» **WHAT YOU ARE ASKED TO DO**
Among the entries below, find every line that has "with" and pull it out.

################

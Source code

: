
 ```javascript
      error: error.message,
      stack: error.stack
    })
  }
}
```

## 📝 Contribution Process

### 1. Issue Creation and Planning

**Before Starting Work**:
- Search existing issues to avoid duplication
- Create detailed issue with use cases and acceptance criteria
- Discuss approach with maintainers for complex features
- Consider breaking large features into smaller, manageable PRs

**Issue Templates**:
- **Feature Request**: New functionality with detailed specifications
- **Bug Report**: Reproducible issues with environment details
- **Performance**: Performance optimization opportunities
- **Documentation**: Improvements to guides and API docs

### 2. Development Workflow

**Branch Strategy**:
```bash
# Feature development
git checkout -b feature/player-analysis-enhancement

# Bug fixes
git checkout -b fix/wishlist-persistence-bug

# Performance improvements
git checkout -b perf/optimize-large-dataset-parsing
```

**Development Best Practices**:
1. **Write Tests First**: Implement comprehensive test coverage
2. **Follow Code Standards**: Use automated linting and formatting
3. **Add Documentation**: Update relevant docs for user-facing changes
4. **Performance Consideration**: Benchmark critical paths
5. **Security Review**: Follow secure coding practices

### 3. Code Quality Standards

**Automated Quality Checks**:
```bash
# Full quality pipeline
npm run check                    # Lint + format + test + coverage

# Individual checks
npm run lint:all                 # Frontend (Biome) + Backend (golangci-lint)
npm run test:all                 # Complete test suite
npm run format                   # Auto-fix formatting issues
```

################

» **TASK OUTPUT**
- Create detailed issue with use cases and acceptance criteria
- Discuss approach with maintainers for complex features
- **Feature Request**: New functionality with detailed specifications
- **Bug Report**: Reproducible issues with environment details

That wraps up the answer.